Foster 4, Mariappa 3, *Masina 4*, Dawson 4, Cathcart 3, Capoue 4, Chalobah 4, Doucouré 3, Sarr 4, Deulofeu 4, Deeney 4
Subs: Pereyra (for Chalobah, 79) NA, Pussetto (for Sarr, 89) NA, Holebas, Kabasele, Quina, Gray, Gomes

 

Comments»

1. Harefield Hornet - 19/01/2020

Have to confess the loss Sarr worries me a lot. Our recent upturn has been massively influenced by his wing play and assists. If he’s out for a while it’s difficult to see who can provide that as effectively?

2. David - 19/01/2020

Immense Masina was as close to perfection yesterday as any hornet could wish for. The team whilst not hitting the heights of recent performances (even accounting for top 6 opposition) where still very good but we have to keep knocking out those performances to hit 40 points. Only home games against Norwich and Newcastle look “odds on winnable”.

3. Graham - 19/01/2020

Excellent summary ase ever. But i’d give Cathcart at least 4, ‘cos you never mention him – he is so quietly effective. Week in week out, excellent standard, no mistakes, no injuries, no risky tackles, good reading of the game – he must be a joy to Pearson.

Matt Rowson - 19/01/2020

I think he’s tremendous. 3 mebbe harsh

RS - 19/01/2020

In which case I’d like to make the case for Aidy Mariappa; marauding overlapping full back…(even if he sets off during the previous attack – that is harsh 😉 ).

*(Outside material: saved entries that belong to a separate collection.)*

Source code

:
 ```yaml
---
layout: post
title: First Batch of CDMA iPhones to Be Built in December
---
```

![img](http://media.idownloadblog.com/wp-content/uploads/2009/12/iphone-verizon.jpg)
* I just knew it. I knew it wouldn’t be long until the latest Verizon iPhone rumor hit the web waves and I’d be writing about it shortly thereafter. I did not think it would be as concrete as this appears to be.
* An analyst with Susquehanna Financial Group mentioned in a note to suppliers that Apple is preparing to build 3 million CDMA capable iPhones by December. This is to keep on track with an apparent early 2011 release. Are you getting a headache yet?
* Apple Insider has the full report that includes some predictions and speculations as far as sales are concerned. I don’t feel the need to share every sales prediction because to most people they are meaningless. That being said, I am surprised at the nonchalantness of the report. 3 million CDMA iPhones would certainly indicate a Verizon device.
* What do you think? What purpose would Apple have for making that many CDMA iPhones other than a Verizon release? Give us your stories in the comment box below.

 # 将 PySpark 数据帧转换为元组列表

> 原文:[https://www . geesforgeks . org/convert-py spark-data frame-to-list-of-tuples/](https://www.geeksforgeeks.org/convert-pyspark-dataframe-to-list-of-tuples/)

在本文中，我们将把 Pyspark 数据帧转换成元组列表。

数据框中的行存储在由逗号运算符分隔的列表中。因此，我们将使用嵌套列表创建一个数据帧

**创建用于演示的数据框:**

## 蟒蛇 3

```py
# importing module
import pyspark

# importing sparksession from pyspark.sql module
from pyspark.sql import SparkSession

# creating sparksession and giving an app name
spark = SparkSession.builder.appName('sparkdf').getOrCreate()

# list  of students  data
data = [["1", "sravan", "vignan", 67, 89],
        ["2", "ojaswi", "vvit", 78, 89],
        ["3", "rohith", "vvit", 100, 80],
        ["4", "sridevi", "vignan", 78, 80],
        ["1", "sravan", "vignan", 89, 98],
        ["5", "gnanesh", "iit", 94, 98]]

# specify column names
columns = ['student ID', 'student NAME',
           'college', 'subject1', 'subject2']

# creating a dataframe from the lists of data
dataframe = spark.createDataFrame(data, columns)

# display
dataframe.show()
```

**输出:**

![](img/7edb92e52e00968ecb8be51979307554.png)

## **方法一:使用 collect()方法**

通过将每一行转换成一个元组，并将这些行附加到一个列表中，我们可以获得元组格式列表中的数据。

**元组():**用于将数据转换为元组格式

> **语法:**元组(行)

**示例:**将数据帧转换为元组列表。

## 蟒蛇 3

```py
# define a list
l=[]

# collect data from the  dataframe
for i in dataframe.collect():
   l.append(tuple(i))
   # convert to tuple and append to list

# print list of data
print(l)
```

Is there no end to that guy’s flexibility and endurance?

4. NickB - 19/01/2020

I missed the pre-match scarf thing, sadly, but I’d give the Spurs fans a decent amount of credit for their efforts on 72 minutes.

5. heftiehornet - 19/01/2020

Matt, great report and will be at Villa hoping for our first home and away double. Like you I have been watching Chalobah steadily improve rather than writing him off but the recent improvement must be credited to Pearson et al. I used to frequent the Ship in the 80s – good choice!

Matt Rowson - 19/01/2020

😊 There are two Ships. Bromham Road or St Cuthbert Street?

6. JohnF - 20/01/2020

Did anyone see exactly what happened with the Doucs altercation as he doesn’t normally react like that. We were close but I missed the start, it being off the ball. He was booked but at least two Spurs players should have been booked as well. Vertongen appeared to have hold of his throat.

A hard fought game. It was interesting that both sets of players looked absolutely shattered at the end. We creep towards safety.

7. heftiehornet - 20/01/2020

Matt, sorry for the late response – St Cuthbert Street.

Matt Rowson - 20/01/2020

Yes, that’s the one, though you wouldn’t recognise it if you’ve not been recently. Used to be our haunt in the mid-late nineties, a fine establishment.